Assigned task:
All entries are to be printed again exactly, with their images omitted.

Source information:
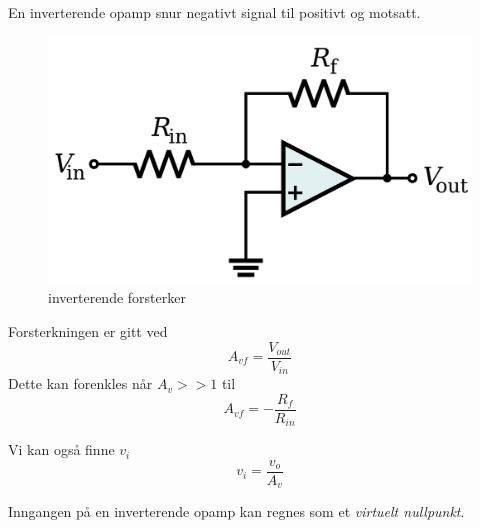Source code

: En inverterende opamp snur negativt signal til positivt og motsatt.

\begin{figure}[H]
  \caption{inverterende forsterker}
  \centering
  \includegraphics[width=\textwidth]{./img/opamp-invert}
\end{figure}

Forsterkningen er gitt ved
$$A_{vf} = \frac{V_{out}}{V_{in}}$$
Dette kan forenkles når $A_v >> 1$ til
$$A_{vf} = -\frac{R_f}{R_{in}}$$

Vi kan også finne $v_i$
$$v_i = \frac{v_o}{A_v}$$

Inngangen på en inverterende opamp kan regnes som et \emph{virtuelt nullpunkt}.
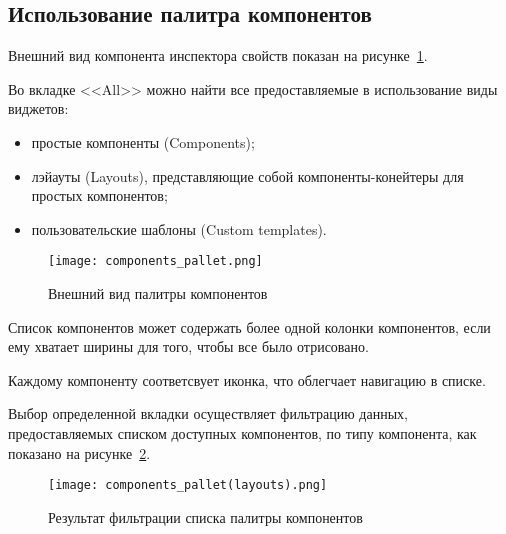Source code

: \subsection{Использование палитра компонентов}
\label{sec:manual:pallet_manual}

Внешний вид компонента инспектора свойств показан на рисунке~\ref{sec:manual:components_pallet}.

Во вкладке <<All>> можно найти все предоставляемые в использование виды виджетов:
\begin{itemize}
  \item простые компоненты (Components);
  \item лэйауты (Layouts), представляющие собой компоненты-конейтеры для простых компонентов;
  \item пользовательские шаблоны (Custom templates).
\end{itemize}

\begin{figure}[ht]
  \centering
    \texttt{[image: components\_pallet.png]}
    \caption{Внешний вид палитры компонентов}
    \label{sec:manual:components_pallet}
\end{figure}

Список компонентов может содержать более одной колонки компонентов, если ему хватает ширины для того, чтобы все было отрисовано.

Каждому компоненту соответсвует иконка, что облегчает навигацию в списке.\pagebreak

Выбор определенной вкладки осуществляет фильтрацию данных, предоставляемых списком доступных компонентов, по типу компонента, как показано на рисунке~\ref{sec:manual:components_pallet_layouts}.

\begin{figure}[ht]
  \centering
    \texttt{[image: components\_pallet(layouts).png]}
    \caption{Результат фильтрации списка палитры компонентов}
    \label{sec:manual:components_pallet_layouts}
\end{figure}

Answer for the task:
Source code

: En inverterende opamp snur negativt signal til positivt og motsatt.

\begin{figure}[H]
  \caption{inverterende forsterker}
  \centering
  \includegraphics[width=\textwidth]{./img/opamp-invert}
\end{figure}

Forsterkningen er gitt ved
$$A_{vf} = \frac{V_{out}}{V_{in}}$$
Dette kan forenkles når $A_v >> 1$ til
$$A_{vf} = -\frac{R_f}{R_{in}}$$

Vi kan også finne $v_i$
$$v_i = \frac{v_o}{A_v}$$

Inngangen på en inverterende opamp kan regnes som et \emph{virtuelt nullpunkt}.
Source code

: \subsection{Использование палитра компонентов}
\label{sec:manual:pallet_manual}

Внешний вид компонента инспектора свойств показан на рисунке~\ref{sec:manual:components_pallet}.

Во вкладке <<All>> можно найти все предоставляемые в использование виды виджетов:
\begin{itemize}
  \item простые компоненты (Components);
  \item лэйауты (Layouts), представляющие собой компоненты-конейтеры для простых компонентов;
  \item пользовательские шаблоны (Custom templates).
\end{itemize}

\begin{figure}[ht]
  \centering
    \texttt{[image: components\_pallet.png]}
    \caption{Внешний вид палитры компонентов}
    \label{sec:manual:components_pallet}
\end{figure}

Список компонентов может содержать более одной колонки компонентов, если ему хватает ширины для того, чтобы все было отрисовано.

Каждому компоненту соответсвует иконка, что облегчает навигацию в списке.\pagebreak

Выбор определенной вкладки осуществляет фильтрацию данных, предоставляемых списком доступных компонентов, по типу компонента, как показано на рисунке~\ref{sec:manual:components_pallet_layouts}.

\begin{figure}[ht]
  \centering
    \texttt{[image: components\_pallet(layouts).png]}
    \caption{Результат фильтрации списка палитры компонентов}
    \label{sec:manual:components_pallet_layouts}
\end{figure}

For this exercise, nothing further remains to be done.